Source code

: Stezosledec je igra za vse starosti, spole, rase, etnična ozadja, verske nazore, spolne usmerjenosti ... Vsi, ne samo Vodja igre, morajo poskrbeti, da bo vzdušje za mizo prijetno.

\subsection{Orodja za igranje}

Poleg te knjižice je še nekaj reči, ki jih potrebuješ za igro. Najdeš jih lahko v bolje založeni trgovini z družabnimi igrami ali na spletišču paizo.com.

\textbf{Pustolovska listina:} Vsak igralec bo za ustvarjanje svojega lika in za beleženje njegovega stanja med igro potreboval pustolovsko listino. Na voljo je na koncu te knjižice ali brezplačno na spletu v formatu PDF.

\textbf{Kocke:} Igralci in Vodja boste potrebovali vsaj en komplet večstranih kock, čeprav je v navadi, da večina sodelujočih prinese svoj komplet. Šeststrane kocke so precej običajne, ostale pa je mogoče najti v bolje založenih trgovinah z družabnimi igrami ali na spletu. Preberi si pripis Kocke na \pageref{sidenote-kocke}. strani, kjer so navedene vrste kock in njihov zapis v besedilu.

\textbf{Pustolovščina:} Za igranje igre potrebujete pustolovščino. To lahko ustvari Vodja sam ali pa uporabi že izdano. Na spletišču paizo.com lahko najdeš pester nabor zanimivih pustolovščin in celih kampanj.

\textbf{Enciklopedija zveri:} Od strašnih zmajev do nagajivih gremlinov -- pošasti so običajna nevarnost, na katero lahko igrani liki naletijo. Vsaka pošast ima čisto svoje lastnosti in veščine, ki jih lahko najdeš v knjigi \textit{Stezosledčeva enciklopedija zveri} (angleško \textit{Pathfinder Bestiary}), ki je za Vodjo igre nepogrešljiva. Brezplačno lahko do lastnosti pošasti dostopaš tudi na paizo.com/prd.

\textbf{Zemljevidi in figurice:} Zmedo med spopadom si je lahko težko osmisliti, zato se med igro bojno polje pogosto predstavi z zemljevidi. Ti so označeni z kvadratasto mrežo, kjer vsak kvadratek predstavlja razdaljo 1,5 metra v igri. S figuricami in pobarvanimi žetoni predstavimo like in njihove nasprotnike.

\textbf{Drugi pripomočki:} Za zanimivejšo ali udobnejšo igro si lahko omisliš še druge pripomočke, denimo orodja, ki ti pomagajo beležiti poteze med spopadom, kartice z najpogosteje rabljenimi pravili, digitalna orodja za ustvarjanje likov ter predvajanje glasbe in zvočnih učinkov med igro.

====

> [ABOUT THIS EXERCISE]: Say how many lines of the data hold the word "spletišču", and leave out everything but the number.

> [OUTPUT FOR THIS EXERCISE]: 2